冬の夜道
 加納の医光寺の周辺は、むかし大きな杉林でさびしい所でした。近くに住む利助じいさんは、ある冬の寒い日に用事があって町へ 出かけてその帰り、まだ早いし、寒いからと思って酒屋に入り、一ぱい飲んでいるうちに真っ暗になってしまいました。 冬の夜道は一ぱいきげんで、鼻歌をうたいながら医光寺の近くまできました。
「何だか寒気がするな」
と思うと道ばたにほんのりと、白い大きな丸い物が見えるではないか、
「ハテ、最近雪が降ったわけでなし、雪だるまにしてはおかしい」
 近寄ってみるとコロコロと、ころがって畑の中に入ってゆく、なおも近寄ると更にころがって奥へ奥へと進む。 そのうちパッと消えてあたりはまた真っ暗やみ、利助さんは変だなあと思いながら間もなく自宅に着き、
冬の夜道 「婆さん、今帰ったよ」
「おそかったじゃないかね」
「うん、途中、変なことがあっておそくなったんだよ、それよりお前ほんとにうちの婆さんか」
と言いながらお婆さんの顔を、ギューッとつねりました。
「イテテェ、何するんだね、ほーれよくよく見てごらん」
ニューッと突き出した顔、それは毎日あきる程見ている、あぐらをかいたような大きな鼻の婆さんでした。
「うん、そうか」
「そうかじゃないよ、ああ痛かった。それより風呂がわいているから早く入んなよ」
「なに、風呂か、まさか肥えだめじゃねえだろうな」
狐にだまされて風呂に入ったと思ったら、野原の中の肥えだめだったという、弥次さん喜多さんの話を思い出したのです。

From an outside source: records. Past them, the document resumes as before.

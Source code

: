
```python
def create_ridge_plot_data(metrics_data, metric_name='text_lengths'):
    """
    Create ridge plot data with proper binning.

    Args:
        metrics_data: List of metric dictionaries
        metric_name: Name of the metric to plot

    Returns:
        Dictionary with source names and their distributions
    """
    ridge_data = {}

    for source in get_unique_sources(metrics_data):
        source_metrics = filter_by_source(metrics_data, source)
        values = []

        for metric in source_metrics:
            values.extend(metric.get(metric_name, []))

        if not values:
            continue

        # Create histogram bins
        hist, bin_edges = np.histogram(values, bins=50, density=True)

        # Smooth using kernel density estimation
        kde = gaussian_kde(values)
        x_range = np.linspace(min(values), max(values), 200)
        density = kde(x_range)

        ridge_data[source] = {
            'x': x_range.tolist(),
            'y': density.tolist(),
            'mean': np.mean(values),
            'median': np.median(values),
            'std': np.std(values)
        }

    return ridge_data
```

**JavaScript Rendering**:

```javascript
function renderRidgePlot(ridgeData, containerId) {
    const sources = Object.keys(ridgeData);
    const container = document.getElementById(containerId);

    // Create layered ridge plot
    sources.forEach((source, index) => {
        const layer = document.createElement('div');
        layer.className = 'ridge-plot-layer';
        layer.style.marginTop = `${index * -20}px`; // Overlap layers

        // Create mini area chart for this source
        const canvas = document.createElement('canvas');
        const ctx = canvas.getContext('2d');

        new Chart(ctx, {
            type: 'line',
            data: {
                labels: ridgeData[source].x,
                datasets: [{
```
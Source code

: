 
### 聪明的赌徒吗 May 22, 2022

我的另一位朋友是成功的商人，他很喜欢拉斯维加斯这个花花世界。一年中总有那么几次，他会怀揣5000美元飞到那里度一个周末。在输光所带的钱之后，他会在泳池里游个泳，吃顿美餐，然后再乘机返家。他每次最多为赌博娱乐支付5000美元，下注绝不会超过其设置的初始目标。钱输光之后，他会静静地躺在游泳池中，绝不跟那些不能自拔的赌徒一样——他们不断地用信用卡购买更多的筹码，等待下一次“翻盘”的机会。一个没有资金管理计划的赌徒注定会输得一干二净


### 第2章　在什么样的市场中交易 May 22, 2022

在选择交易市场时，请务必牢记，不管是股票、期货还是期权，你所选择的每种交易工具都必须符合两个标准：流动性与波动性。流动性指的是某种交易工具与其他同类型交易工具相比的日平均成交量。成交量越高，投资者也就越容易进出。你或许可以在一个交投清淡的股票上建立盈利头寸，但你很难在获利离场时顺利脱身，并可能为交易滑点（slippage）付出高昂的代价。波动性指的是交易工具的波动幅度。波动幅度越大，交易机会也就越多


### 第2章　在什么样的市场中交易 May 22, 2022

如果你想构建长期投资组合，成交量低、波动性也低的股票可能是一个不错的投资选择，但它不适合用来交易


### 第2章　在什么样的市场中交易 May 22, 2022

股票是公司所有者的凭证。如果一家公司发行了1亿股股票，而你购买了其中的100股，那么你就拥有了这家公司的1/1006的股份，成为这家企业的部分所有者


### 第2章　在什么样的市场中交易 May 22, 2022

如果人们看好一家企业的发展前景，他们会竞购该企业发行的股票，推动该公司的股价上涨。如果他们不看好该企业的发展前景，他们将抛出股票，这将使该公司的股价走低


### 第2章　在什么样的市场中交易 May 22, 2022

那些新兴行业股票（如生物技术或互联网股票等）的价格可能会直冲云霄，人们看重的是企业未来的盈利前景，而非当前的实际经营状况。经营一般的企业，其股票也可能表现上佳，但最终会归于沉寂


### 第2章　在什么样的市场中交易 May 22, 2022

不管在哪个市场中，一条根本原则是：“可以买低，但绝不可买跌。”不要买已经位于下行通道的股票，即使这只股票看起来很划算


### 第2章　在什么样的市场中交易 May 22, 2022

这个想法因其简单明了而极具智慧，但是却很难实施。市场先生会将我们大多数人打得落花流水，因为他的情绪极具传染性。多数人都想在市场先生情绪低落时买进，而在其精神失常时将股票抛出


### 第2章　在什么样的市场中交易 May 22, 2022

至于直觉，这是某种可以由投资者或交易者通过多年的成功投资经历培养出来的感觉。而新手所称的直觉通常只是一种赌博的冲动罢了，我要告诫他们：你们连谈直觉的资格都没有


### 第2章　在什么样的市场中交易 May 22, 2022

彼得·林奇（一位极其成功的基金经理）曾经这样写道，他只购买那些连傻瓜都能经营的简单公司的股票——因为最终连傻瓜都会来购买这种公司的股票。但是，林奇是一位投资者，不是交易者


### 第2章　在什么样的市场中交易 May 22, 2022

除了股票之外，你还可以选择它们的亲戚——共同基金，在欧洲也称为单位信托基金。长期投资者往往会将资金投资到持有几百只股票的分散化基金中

「じいさん、何かに化かされたんかね。もう相手にできないよ」
お婆さんはブツブツ言いながら夜なべの針仕事にかかりました。
風呂の中では利助さんが、
「しかし変だな、あれは何だったろう」
と、ひとり言を言っていました。
それからしばらくの間、利助さんは首をかしげては、
「それにしてもおかしい。あれは狐かな、それとも狸かな」
と、つぶやいている日がつづきました。